The economy of free shipping pushes up the price of items
Great, we're not paying for delivery. Instead, we're paying extra on each of the items we buy.
Companies can offset the cost in many ways: increase the price of the item, offer free delivery above a minimum order spend, have a yearly subscription model (such as Am*zon, AS*S) and much more.
Prices will often be inflated elsewhere in order to cover the cost of "free" delivery. Companies can influence buyers spending habits and manipulate how much you buy by offering these free incentives. From a business perspective, it always costs them less the more items you purchase in a single order.
The perception of worth
Have you ever seen two comparable products online, lets use a terrazzo plant pot for this example. One of the plant pots is £17.50 with £2.50 delivery, the other is £20.00 with free delivery.
They are the same size, the same colour, essentially identical. But why does the more expensive one with free delivery seem so much more appealing?
It's to do with our perception of worth. It's worth £20.00 so it must be better quality, right? I immediately think the £20.00 pot must be of a higher value. Plus, you're investing your money into something you can keep afterwards, you're not throwing £2.50 away on delivery. The £17.50 must be poorer quality, that's why it's cheaper.
This is the kind of consumer psychology we need to untangle and believe me, it's hard.
How does this impact small businesses?
The online marketplace sometimes feels like the world's smallest retail window; not only is it difficult to get noticed, it's also extremely competitive.
Free delivery is one of those incentives that can give you that competitive edge.
Online marketplaces actively encourage small businesses to offer free delivery. Your items get a lovely green badge that says "free delivery" and shoppers can browse under the "free delivery" filter. If you don't offer free delivery, your benefits are far less when trading on sites such as Etsy, Not On The High Street etc.
Not only this, sellers are charged a fee on each of the items they sell. Taking Etsy for example, which, on average, works out somewhere around 10-15%. That means Etsy also take a 10-15% cut of the price it costs you to post an item to a buyer. This is not sustainable.

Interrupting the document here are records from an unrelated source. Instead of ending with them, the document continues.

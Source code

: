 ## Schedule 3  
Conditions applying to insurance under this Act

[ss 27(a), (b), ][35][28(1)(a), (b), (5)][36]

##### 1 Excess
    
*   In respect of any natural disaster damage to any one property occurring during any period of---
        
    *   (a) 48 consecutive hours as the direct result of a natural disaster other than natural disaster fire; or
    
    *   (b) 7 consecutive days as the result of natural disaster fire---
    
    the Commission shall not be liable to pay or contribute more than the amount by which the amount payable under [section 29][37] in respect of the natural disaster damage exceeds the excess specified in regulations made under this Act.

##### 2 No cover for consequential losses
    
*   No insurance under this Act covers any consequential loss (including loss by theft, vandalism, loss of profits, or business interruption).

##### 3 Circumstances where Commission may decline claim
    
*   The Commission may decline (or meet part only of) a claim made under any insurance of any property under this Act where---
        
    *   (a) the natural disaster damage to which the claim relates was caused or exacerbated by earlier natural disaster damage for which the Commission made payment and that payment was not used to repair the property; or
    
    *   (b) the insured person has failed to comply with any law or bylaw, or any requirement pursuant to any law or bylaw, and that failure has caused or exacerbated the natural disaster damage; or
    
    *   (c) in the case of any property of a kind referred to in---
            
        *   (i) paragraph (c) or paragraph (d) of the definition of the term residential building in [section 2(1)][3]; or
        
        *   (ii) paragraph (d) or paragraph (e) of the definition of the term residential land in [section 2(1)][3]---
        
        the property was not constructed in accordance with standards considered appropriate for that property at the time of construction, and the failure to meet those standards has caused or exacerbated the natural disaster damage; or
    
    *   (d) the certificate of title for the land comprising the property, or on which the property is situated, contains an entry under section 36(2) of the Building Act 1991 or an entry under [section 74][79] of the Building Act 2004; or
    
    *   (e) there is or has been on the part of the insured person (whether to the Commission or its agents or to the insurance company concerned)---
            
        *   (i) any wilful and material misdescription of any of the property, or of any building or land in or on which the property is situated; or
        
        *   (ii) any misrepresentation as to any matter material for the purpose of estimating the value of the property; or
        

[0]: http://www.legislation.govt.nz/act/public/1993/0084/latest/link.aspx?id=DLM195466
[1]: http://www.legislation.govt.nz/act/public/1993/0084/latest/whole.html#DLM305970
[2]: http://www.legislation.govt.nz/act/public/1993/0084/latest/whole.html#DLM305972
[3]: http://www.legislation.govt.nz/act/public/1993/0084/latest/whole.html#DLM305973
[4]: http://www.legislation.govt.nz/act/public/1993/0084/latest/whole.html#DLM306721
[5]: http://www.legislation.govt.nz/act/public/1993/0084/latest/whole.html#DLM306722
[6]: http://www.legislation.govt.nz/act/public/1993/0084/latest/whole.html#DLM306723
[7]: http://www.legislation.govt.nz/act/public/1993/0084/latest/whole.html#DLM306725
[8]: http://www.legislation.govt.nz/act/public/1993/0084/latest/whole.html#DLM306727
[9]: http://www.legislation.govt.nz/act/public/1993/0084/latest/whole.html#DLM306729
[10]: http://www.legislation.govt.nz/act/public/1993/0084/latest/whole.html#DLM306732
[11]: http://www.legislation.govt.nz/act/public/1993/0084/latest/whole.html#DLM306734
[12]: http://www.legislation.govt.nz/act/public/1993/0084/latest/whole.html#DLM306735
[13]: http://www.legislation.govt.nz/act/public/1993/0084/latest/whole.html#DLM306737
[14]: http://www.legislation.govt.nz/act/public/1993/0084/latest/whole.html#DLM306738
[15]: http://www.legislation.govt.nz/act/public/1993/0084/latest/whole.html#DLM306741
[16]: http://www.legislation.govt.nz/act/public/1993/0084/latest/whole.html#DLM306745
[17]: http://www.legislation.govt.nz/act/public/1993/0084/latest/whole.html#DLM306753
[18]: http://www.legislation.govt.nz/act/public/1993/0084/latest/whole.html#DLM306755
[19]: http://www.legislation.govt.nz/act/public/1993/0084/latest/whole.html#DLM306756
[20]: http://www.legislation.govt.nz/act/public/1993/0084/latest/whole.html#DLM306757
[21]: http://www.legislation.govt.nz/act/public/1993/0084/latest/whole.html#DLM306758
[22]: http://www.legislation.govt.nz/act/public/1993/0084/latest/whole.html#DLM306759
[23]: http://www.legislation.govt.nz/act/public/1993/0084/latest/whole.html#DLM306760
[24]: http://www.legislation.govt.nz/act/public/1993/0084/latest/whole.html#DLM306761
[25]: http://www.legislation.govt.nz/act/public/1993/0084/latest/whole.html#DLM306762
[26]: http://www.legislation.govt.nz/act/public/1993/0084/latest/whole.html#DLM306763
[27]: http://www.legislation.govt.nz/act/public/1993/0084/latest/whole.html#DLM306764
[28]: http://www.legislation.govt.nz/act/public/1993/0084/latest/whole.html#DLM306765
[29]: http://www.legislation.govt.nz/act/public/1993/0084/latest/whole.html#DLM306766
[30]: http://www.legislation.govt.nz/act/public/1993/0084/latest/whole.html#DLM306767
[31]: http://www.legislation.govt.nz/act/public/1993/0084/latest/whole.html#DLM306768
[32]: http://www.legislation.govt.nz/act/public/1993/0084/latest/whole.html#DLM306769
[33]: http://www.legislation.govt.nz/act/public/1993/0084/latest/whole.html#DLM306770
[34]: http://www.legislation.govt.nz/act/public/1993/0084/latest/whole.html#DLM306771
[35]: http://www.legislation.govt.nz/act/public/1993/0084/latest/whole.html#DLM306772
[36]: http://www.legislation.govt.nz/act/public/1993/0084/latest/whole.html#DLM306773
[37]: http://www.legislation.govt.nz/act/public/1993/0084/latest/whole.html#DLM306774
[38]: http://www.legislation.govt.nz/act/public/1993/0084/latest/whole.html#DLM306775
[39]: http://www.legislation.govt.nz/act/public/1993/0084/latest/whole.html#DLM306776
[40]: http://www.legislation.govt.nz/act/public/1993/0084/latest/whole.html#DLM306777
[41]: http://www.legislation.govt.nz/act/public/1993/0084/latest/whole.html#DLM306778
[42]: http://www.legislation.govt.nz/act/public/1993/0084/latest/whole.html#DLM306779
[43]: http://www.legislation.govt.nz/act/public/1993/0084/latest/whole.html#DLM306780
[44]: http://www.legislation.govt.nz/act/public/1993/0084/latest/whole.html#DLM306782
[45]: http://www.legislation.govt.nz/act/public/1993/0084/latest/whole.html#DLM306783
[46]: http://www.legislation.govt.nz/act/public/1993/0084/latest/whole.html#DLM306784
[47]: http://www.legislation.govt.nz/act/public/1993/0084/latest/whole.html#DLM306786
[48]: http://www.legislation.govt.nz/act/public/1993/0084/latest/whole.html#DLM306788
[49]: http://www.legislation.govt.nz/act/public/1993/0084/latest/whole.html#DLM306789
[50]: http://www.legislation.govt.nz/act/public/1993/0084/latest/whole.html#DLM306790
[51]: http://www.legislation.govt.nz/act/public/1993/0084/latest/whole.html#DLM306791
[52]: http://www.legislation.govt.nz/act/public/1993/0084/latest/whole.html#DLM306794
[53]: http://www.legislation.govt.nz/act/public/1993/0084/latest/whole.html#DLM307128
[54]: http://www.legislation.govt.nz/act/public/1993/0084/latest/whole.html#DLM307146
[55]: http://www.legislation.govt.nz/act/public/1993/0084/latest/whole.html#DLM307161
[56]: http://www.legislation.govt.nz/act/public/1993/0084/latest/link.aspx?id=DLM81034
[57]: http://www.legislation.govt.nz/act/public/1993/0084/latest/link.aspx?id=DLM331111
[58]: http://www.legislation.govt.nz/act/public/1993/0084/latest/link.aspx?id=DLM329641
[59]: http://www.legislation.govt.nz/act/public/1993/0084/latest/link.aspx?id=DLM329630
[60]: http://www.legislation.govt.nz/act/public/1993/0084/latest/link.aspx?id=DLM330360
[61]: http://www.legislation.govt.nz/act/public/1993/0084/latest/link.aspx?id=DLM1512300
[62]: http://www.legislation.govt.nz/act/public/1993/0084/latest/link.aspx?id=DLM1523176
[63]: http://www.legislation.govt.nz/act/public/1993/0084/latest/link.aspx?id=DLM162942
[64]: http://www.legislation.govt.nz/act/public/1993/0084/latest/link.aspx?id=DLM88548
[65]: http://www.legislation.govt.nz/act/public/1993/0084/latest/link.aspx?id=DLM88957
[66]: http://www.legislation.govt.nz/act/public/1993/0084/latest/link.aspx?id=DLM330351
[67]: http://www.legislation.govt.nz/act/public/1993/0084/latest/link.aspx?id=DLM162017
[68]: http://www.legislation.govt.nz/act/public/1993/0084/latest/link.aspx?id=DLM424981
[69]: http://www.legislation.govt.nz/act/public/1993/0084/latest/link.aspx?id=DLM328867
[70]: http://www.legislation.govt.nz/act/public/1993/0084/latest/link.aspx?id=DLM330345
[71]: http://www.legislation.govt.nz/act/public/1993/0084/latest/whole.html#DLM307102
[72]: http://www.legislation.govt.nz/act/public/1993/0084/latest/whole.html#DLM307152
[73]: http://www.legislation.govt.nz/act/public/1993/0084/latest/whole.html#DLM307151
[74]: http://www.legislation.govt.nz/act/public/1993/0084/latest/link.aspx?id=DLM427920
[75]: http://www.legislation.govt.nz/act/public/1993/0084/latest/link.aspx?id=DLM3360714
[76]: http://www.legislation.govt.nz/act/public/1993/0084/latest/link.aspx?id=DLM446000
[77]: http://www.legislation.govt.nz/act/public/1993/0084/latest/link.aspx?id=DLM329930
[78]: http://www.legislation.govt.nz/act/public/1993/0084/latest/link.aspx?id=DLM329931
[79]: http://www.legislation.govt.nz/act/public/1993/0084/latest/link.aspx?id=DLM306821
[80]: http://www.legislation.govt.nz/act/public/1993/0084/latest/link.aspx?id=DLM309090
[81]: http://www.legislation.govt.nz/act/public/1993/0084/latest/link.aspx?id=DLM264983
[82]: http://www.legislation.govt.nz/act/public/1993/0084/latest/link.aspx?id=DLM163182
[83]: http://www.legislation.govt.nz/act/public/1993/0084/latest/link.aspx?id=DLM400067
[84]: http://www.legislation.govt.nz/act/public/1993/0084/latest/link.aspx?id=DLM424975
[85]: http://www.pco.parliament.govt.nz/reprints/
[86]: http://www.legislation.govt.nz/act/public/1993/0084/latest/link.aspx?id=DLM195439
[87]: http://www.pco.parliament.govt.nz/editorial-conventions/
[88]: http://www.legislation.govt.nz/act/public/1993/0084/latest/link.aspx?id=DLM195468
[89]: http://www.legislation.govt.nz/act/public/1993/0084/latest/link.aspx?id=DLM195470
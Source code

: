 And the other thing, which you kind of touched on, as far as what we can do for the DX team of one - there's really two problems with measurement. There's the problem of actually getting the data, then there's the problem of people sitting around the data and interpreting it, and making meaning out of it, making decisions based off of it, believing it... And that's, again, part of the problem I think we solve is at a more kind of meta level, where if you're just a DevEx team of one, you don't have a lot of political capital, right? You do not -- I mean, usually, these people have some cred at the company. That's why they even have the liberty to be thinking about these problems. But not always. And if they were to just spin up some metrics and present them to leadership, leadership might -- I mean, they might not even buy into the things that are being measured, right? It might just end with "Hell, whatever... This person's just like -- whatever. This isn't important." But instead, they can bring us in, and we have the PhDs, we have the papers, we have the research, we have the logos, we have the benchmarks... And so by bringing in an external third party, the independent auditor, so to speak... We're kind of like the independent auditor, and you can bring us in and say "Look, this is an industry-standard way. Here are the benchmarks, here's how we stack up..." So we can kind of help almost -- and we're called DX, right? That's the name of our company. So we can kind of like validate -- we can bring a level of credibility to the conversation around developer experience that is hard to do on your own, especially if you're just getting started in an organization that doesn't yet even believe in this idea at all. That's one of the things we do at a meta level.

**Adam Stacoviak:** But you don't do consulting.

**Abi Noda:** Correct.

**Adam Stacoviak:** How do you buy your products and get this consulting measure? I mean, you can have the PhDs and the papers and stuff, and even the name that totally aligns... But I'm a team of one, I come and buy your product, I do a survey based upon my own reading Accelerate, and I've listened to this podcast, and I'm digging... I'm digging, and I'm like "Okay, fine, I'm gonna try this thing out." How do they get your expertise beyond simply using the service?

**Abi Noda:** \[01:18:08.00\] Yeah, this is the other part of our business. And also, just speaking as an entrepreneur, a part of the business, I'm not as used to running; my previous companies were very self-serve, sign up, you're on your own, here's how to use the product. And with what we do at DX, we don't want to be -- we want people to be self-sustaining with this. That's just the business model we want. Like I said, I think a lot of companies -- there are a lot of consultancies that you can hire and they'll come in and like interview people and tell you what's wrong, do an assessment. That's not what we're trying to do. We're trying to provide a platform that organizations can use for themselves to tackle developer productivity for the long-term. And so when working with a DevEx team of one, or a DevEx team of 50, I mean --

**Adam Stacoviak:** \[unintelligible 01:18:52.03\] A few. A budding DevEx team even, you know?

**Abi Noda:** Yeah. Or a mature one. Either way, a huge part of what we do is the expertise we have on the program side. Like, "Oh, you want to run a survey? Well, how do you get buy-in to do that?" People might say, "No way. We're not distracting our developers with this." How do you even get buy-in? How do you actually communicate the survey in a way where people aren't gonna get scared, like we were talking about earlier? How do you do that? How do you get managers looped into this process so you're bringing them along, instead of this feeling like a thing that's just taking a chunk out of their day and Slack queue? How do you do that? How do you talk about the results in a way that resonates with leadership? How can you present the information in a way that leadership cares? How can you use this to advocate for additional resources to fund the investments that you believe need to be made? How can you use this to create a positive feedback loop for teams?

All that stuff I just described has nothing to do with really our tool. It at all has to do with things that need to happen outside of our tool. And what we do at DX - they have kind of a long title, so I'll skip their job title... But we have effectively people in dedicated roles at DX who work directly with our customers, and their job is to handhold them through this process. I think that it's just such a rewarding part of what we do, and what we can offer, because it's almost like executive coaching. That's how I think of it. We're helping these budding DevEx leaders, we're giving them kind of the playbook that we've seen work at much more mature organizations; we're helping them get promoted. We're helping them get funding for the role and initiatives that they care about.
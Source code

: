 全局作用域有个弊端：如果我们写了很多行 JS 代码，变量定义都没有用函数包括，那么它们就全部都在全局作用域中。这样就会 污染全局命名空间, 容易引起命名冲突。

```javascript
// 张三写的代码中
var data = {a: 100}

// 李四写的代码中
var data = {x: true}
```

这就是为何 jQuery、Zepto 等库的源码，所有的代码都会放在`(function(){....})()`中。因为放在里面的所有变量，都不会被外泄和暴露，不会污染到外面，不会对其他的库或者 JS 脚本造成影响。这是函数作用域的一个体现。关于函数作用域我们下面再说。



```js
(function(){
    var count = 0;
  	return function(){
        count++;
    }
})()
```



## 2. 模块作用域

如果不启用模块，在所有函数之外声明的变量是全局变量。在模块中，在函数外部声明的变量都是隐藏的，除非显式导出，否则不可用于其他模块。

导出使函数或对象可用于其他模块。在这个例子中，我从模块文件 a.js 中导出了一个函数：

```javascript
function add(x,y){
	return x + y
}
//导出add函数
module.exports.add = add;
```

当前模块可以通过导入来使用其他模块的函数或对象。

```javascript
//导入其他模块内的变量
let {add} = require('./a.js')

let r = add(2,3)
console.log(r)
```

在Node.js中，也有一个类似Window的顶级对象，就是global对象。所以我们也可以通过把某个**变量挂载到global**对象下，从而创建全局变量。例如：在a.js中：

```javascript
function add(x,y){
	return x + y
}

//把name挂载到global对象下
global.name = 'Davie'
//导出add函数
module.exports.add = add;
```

While there is a consumer expectation of free and fast delivery, this often negatively impacts smaller brands who do not have the overhead or the bottom-line to absorb.
Charging our worth is already tricky enough, but imagine not charging for delivery too because of a pressure generated by larger companies. We cannot compete with the likes of countless large retailers who adopt this free delivery strategy and generate these consumer expectations.
What are the actual pros and cons to free delivery?
Lets look at this from both a consumer and retailer perspective. Who does free delivery really benefit?
Benefits to the Consumer
Cons to the Consumer
If you return the item, the full price you paid is returned to you. If you pay for shipping, the cost of shipping will not be refunded to you
If you buy more than one item, you are effectively paying for delivery multiple times (the delivery price is likely hidden in the cost of the item)
The price you see is the price you pay, you don't have to calculate any additional costs
The price of the product is not accurate to the product's value and artificially inflates its perceived worth
How does this compare with the pros and cons for the retailers and small businesses?
Benefits for the Retailer
Cons for the Retailer
People like the "perk" of free delivery and are more likely to fulfil their purchase
If the buyer returns the item and you have wrapped the delivery into the cost of the item, you have to refund the buyer the price they paid, which includes delivery
You appear in the "free delivery" filter, where consumers may go to find your items
If the buyers wishes to exchange the item and you have wrapped the delivery into the cost of the item, you are effectively paying for delivery multiple times when you send out the swap
If the parcel is lost/damaged, your delivery provider will refund the price of the item and the delivery cost paid
If you include the delivery cost in your item, they may appear more expensive and potentially put off consumers
The buyer may be more likely to return/exchange items as they never have to pay for delivery
Should I move to paid delivery
This is not a sustainable practice that seems to manipulate consumers and puts pressure on small businesses to constantly push themselves to using strategies that are not suitable for the size at which they operate.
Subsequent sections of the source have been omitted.